That makes the case in question, Harry Harrison's novel, Bill
the Galactic Hero, a fine
satire that, unlike the author's better-known Make
Room! Make Room! (filmed as
"People are Soylent Green!"),
hasn't yet been made into a movie. And
that's a shame, because I laughed at the stupidity that was mocked on
almost every page. F.
H. Buckley, in his article about another satirist, Evelyn
Waugh, wrote, "Laughter assumes a normative order from which the
butt of the joke has deviated. In
laughing we identify a comic vice, and since this entails a comparison
with a superior life, comic vices assume comic virtues.
He who laughs must be a moralist, and this is particularly true of
the satirist. In the preface
to Absalom and Achitophel,
Dryden announced that 'the true end of Satyre is the amendment of Vices by
correction.'" I
found the whole book very funny, to the point I was envious of the
author's ability to make me laugh. Some,
I suppose, won't find it so funny. Buckley
had some comments about such people: "[There
is a] link between satire and conservatism: The conservative accepts the
norms of comedy, while the lifestyle liberal rejects them and the laughter
that goes with them. 'That's
not funny,' he says. And from
his perspective he is right. The
ACLU machine lawyer, the dour feminist, and the modern artist all know
that whenever they hear laughter, their most cherished ideas are under
attack." In
other words, when you run across someone who can't take a joke . . .
needle them. And after that,
needle them still more. Bill,
our titular hero, is a bumbling mountain of good-natured peasant muscle
whose brain-power is in direct inverse proportion to his neck size.
Thus begins his troubles of our dim-witted, soon-to-be Galactic
Hero. The
novel starts off with poor innocent Bill, who lives on the planet
Phigerinadon II, taking time
off from his correspondence course for his career as a Technical
Fertilizer Operator to plow some farmland.
He doesn't get very far in either his correspondence course or his
plowing. Next
thing he knows, he's entranced by a passing parade, which, unknown to him,
is actually a con to get lunks like Bill to join the war effort, which
seems to have been going on for, well, forever.
One Sergeant Grue sets his eye on Bill, seeing him as a
"broad-shouldered, square-chinned, curly-haired chunk of electronic
cannon fodder." He
regales Bill with tales of glorious battles with the evil Chingers, alien
scourge of the human race (or so he tells Bill), in which the Chingers die
by the millions while homo sapien troopers "only suffered neat little
wounds in their extremities which could be covered easily by small
bandages." Bill
falls for Grue's spiel, helped along by the fact Grue spikes his drink.

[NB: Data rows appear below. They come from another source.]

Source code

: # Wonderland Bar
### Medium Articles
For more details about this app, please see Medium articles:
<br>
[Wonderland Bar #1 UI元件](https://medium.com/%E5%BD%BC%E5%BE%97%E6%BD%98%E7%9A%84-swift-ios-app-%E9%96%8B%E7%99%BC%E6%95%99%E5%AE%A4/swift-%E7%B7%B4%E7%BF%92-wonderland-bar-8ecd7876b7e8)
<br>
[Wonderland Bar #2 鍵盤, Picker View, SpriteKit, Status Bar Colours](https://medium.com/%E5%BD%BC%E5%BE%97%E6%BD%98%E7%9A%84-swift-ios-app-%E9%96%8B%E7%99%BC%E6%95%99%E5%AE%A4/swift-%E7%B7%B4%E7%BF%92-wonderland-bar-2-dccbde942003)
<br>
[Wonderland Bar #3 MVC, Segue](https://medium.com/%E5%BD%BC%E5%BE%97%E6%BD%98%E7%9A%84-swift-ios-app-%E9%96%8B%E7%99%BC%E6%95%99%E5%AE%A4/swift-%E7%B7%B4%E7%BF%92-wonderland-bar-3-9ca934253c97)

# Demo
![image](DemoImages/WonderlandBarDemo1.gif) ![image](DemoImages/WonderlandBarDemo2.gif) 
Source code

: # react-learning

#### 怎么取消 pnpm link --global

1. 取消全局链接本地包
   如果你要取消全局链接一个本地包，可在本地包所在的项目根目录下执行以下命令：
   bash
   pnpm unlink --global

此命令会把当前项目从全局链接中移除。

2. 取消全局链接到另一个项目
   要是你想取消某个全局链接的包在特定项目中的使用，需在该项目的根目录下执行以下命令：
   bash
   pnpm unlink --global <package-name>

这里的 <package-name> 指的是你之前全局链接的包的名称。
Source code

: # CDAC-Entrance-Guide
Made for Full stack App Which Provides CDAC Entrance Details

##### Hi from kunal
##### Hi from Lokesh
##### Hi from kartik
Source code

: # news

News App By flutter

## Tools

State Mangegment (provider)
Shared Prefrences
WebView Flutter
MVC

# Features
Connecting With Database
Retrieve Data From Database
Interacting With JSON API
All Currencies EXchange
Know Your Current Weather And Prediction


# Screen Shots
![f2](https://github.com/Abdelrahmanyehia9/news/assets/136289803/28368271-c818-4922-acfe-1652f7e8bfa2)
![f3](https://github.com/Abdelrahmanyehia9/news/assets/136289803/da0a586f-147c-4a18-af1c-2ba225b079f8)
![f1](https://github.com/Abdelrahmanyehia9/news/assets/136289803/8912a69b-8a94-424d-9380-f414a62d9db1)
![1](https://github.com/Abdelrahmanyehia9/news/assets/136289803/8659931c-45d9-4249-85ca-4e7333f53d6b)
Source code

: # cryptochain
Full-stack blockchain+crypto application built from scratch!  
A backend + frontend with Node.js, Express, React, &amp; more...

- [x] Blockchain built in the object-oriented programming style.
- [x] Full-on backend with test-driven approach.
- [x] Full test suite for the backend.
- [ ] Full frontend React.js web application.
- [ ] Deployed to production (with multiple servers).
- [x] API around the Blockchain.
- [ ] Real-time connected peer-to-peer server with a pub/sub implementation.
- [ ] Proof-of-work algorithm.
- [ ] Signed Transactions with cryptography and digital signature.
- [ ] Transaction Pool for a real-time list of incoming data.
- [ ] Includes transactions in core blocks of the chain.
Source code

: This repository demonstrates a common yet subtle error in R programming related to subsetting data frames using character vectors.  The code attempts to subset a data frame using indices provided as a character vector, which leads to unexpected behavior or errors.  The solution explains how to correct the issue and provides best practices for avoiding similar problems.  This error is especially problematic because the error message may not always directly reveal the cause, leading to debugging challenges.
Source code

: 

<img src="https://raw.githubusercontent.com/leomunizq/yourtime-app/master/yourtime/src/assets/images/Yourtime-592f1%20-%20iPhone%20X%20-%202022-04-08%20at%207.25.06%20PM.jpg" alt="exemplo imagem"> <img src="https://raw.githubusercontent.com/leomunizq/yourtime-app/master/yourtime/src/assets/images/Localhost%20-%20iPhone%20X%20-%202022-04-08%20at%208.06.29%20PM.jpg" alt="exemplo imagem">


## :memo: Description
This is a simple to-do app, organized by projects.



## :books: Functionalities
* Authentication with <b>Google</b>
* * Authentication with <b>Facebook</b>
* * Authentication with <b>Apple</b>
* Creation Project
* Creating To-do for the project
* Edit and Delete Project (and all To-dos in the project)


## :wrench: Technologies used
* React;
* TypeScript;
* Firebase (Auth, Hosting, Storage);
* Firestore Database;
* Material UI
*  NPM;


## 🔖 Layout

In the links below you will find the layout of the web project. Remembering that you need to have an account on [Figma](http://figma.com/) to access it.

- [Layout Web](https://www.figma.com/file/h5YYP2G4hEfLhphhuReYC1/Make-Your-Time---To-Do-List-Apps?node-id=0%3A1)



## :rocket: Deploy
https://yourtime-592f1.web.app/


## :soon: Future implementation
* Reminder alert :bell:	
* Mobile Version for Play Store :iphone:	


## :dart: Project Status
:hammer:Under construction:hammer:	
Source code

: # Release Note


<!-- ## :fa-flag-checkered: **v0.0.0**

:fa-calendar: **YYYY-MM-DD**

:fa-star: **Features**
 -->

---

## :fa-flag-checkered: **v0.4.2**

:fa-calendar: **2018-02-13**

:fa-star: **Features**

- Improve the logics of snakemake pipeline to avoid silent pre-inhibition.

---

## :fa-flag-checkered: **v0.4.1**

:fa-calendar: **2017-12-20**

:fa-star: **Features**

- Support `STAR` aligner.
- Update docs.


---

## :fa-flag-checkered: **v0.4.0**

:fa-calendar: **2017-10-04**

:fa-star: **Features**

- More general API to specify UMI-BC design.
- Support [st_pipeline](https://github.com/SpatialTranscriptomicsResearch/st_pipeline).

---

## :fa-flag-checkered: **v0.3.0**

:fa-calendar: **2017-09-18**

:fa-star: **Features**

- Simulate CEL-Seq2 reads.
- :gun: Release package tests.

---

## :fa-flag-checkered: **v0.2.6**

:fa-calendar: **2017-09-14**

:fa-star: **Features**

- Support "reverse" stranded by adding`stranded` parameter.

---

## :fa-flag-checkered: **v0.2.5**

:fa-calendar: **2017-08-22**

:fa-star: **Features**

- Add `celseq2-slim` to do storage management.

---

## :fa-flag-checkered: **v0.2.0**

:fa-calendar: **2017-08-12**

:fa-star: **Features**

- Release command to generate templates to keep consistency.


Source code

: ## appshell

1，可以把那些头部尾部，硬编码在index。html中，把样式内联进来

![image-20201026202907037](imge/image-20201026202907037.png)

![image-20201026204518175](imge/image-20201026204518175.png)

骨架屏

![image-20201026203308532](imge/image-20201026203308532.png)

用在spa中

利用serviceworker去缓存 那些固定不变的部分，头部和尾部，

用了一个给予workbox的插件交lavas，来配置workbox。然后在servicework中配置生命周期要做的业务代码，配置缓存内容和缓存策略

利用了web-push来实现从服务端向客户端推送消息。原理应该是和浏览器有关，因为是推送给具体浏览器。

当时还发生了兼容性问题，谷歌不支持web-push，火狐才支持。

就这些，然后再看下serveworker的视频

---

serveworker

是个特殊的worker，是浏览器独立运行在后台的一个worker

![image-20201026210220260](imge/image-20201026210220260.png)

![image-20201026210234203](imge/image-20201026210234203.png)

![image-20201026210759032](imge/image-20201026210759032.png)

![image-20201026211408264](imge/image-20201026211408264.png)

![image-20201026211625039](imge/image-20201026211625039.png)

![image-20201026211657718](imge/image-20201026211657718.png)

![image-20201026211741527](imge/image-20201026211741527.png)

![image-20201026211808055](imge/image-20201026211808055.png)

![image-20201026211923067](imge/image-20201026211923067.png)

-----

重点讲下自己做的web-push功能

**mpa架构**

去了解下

Soon--very soon--Bill and the rest of the befuddled recruits are
shanghaied to Camp Leon Trotsky, where they fall into the hands of
Chief Petty Officer Deathwish Drang ("chief demon in this
particular hell," writes Harrison), who has fangs and immense fists
"scarred from the breaking of thousands of teeth." "You
will call me 'sir' or 'm'lord,'" Drang snarls at the terrified
recruits. "I am your
father and mother and your whole universe and your dedicated enemy, and
very soon I will have you regretting the day you were born.
I will crush your will. When
I say frog you will jump. My
job is to turn you into troopers, and troopers have discipline.
Discipline means unthinking subservience, loss of free will,
absolute obedience. That is all I ask . . . ." Things
don't get any better for Bill. He
has a lot of adventures (in the loosest sense of the word), and what
finally makes him a Galactic Hero
is when he accidentally blows up a Chinger warship that is about ready to
vaporize the spaceship he is stationed on.
He shoots at the red dot on the screen instead of the green dot,
vaguely remembering shooting at green dots, which are full of humans
instead of Chingers like the red dots, is a courts-martial offense.
Vaporizing the red dot does the trick, and in an instant he goes
from zero to hero. And in "The
satirist's gift is a special sensitivity to vice," said Buckley.
"[He] is a man without a skin . . . [he] does not discover new
vices but uncovers old ones to which we have become inured.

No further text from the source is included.